The harder the water, the more difficult the cleaning (Munson, 1991). Kushner and Hoffman (1951) reported that to clean as effectively in water of 100 ppm hardness compared to that of distilled water, 10% more soap would be required. Munson (1991), Mock and Jennings (1996) reported that extra detergent would be required if washing in hard water. The American Cleaning Institute indicates that while detergents are less sensitive to water hardness than soap, they still need help. "Add slightly more detergent than the product label directions recommend" (ACI, 2010c, p1). While additional detergent can certainly be added, the use of powdered detergents in hard water may not be practical from an economic standpoint. The concentration of detergent reported in the research was 0.5%. Using the measuring cups provided with the detergents would have resulted in a detergent concentration of 0.25-0.28%. This would mean that for the detergent requiring the greatest amount of additional detergent reported here; approximately 2½ scoops would be required.

Implications

Water of 100 ppm hardness, soft water (deionized) and detergents were the variables reported in the research. The information provided by the research will be of benefit to both Extension educators and teachers in advising people with whom they work on consumer issues by providing evidence that can help consumers make choices between different types of laundry detergents when it comes to laundering. For Extension educators to be able to help clientele who have questions or concerns relating to laundry problems due to hard water, the following should be taken into account.

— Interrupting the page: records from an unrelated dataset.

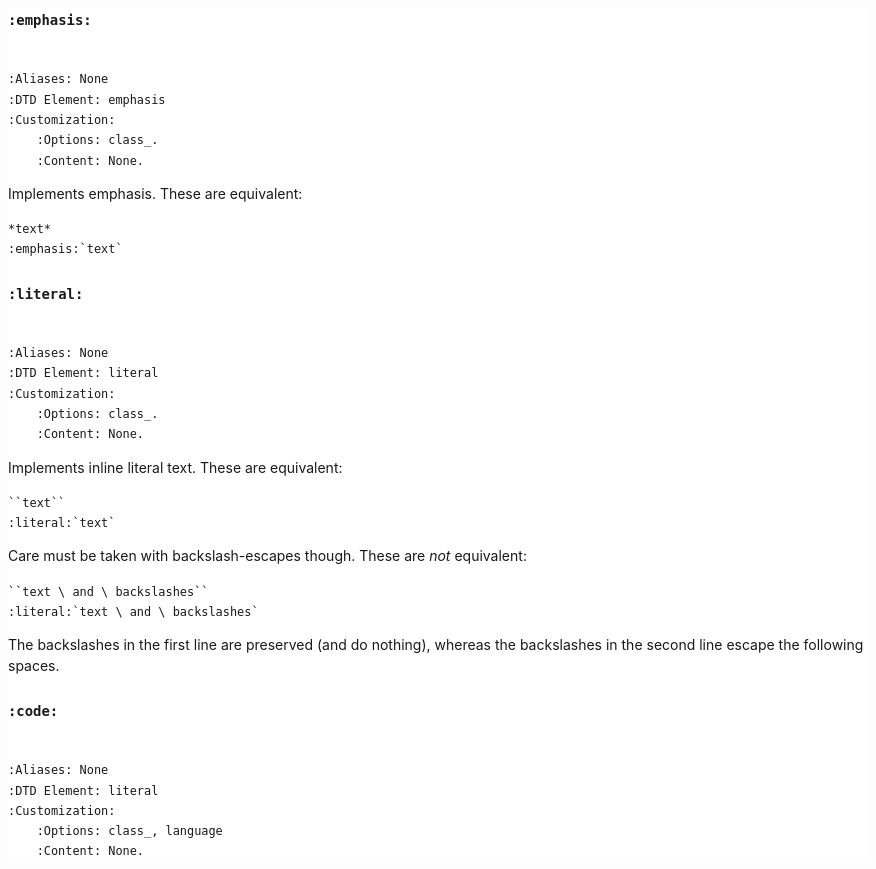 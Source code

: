 ### `:emphasis:`

```{eval-rst}

:Aliases: None
:DTD Element: emphasis
:Customization:
    :Options: class_.
    :Content: None.
```

Implements emphasis.  These are equivalent:

```
*text*
:emphasis:`text`
```

### `:literal:`

```{eval-rst}

:Aliases: None
:DTD Element: literal
:Customization:
    :Options: class_.
    :Content: None.
```

Implements inline literal text.  These are equivalent:

```
``text``
:literal:`text`
```

Care must be taken with backslash-escapes though.  These are *not*
equivalent:

```
``text \ and \ backslashes``
:literal:`text \ and \ backslashes`
```

The backslashes in the first line are preserved (and do nothing),
whereas the backslashes in the second line escape the following
spaces.

### `:code:`

```{eval-rst}

:Aliases: None
:DTD Element: literal
:Customization:
    :Options: class_, language
    :Content: None.
```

  • The actual water hardness. Information on water hardness can usually be obtained from the municipal water department. Water hardness test kits can also be purchased.

  • The laundry product used and the product ingredients. Information on laundry product ingredients can be found through the American Cleaning Institute (ACI, 2010d). Links are provided to major manufacturers where products can be searched and ingredient lists found. These ingredient lists are much more extensive that that typically found on packaging.

  • Liquid detergents perform equally well in all water conditions. Cameron and Brown (1995) found that is wasn't until water hardness reached levels of 750 ppm that liquid detergents were affected.

  • Powdered detergents outperform liquid detergents in soft water. This is most likely due to the combinations of surfactants used as well as the fact that the powders are able to dissolve easily in soft water conditions.

  • The effectiveness of powdered detergents decreases in hard water. This is due to anionic surfactants combining with the divalent calcium ions in the hard water to form a scum that is not water soluble. This reduces the efficiency of the detergent.

  • More than 30% additional detergent may be required to allow powdered detergents to perform as effectively in hard water as they do in soft water. However, this may not be feasible from an economic standpoint as well as the fact that it may be difficult to dissolve this much extra detergent.

Conclusions

The research findings indicated the use of powdered detergents is affected by water conditions. In soft water, powders out performed liquids and would be the best choice. Liquid laundry detergents perform equally well in both soft and hard water. Overall, of the detergents reported in the research, the powdered detergent that performed the best in both hard water and soft water in terms of whiteness was Detergent 13, a powder with a bleach additive. However consumers should be aware that the detergent, while providing the highest level of whiteness, could still be problematic in a hard water situation with the likely precipitation of scum. The best performing liquid detergent was Detergent 9.